┌──

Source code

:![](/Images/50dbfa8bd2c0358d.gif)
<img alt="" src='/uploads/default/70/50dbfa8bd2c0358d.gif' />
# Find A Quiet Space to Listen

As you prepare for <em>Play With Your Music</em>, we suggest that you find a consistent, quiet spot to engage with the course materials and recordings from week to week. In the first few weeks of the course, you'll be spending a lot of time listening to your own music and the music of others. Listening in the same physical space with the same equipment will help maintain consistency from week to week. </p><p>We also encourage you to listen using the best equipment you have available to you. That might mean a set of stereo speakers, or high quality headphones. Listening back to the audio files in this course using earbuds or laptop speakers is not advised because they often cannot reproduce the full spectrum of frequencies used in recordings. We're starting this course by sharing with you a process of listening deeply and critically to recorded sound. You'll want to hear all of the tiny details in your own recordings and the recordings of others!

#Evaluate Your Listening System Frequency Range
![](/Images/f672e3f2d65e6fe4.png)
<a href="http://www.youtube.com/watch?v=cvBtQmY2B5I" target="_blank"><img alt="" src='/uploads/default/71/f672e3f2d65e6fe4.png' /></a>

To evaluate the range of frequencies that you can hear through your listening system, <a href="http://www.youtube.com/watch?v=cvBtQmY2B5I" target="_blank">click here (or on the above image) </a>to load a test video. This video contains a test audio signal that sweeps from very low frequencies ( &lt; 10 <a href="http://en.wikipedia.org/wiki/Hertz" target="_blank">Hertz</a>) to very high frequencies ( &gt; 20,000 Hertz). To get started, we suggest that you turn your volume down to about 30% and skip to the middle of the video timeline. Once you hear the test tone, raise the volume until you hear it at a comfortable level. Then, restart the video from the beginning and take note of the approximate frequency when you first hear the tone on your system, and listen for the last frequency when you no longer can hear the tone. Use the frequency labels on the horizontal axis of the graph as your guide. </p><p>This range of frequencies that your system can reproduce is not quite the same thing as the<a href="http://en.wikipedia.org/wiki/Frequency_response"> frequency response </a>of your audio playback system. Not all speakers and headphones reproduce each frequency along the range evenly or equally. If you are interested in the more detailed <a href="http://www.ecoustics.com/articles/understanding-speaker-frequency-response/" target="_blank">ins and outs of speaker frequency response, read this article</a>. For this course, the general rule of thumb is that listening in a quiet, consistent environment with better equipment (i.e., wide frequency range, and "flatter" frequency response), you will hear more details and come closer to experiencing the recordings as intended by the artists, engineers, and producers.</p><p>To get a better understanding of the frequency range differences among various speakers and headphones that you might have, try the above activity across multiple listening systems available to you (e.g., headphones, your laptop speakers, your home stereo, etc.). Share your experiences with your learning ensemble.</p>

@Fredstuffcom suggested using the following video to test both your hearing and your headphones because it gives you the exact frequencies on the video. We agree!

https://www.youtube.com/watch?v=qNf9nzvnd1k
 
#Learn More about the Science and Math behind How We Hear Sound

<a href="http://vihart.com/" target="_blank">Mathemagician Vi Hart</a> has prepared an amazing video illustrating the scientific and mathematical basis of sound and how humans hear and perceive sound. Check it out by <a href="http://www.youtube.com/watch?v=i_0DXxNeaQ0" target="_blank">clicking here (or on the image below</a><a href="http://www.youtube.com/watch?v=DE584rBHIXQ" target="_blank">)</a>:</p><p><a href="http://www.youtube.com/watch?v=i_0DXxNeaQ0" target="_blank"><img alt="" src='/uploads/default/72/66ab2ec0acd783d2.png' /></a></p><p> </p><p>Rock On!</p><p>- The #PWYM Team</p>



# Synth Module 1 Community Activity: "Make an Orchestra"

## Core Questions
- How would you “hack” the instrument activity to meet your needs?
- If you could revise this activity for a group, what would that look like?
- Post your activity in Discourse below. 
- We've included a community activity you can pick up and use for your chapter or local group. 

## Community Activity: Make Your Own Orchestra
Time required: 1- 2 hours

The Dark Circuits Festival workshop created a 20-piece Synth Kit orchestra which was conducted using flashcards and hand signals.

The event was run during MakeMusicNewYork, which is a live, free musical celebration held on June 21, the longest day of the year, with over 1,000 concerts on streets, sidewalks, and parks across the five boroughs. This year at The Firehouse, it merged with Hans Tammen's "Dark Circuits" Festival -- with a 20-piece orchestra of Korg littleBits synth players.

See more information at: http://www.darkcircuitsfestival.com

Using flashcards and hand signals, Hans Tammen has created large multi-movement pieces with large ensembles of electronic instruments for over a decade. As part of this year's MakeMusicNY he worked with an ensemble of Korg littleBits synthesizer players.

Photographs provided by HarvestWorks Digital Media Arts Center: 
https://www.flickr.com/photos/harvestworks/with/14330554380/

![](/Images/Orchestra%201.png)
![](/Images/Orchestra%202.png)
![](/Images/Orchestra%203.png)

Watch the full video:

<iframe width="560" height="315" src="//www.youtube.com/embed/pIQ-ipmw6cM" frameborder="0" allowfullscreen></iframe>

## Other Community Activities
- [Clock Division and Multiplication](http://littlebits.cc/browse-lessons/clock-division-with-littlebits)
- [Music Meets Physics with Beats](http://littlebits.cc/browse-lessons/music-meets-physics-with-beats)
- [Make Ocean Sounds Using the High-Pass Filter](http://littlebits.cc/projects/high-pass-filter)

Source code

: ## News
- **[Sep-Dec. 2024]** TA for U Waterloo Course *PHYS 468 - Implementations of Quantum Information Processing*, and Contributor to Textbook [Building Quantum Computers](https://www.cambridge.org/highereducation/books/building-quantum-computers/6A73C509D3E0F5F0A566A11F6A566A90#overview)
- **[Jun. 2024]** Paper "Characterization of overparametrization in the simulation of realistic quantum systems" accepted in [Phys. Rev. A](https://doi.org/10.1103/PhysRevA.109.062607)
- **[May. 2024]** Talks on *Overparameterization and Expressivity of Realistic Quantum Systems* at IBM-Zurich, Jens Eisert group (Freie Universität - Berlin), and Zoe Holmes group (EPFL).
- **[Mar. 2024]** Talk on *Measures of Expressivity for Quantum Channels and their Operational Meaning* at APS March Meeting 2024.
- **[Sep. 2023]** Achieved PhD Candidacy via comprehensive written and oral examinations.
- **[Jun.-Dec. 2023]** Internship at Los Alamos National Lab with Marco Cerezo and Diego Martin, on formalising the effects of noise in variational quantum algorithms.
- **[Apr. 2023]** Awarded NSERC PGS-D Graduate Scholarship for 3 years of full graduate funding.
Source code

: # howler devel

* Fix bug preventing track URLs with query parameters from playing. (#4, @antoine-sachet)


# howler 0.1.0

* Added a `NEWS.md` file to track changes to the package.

└──

When a line in the material above includes the word "Images", copy that line.

■ **RESULT FOR THIS TASK**
:![](/Images/50dbfa8bd2c0358d.gif)
![](/Images/f672e3f2d65e6fe4.png)
![](/Images/Orchestra%201.png)
![](/Images/Orchestra%202.png)
![](/Images/Orchestra%203.png)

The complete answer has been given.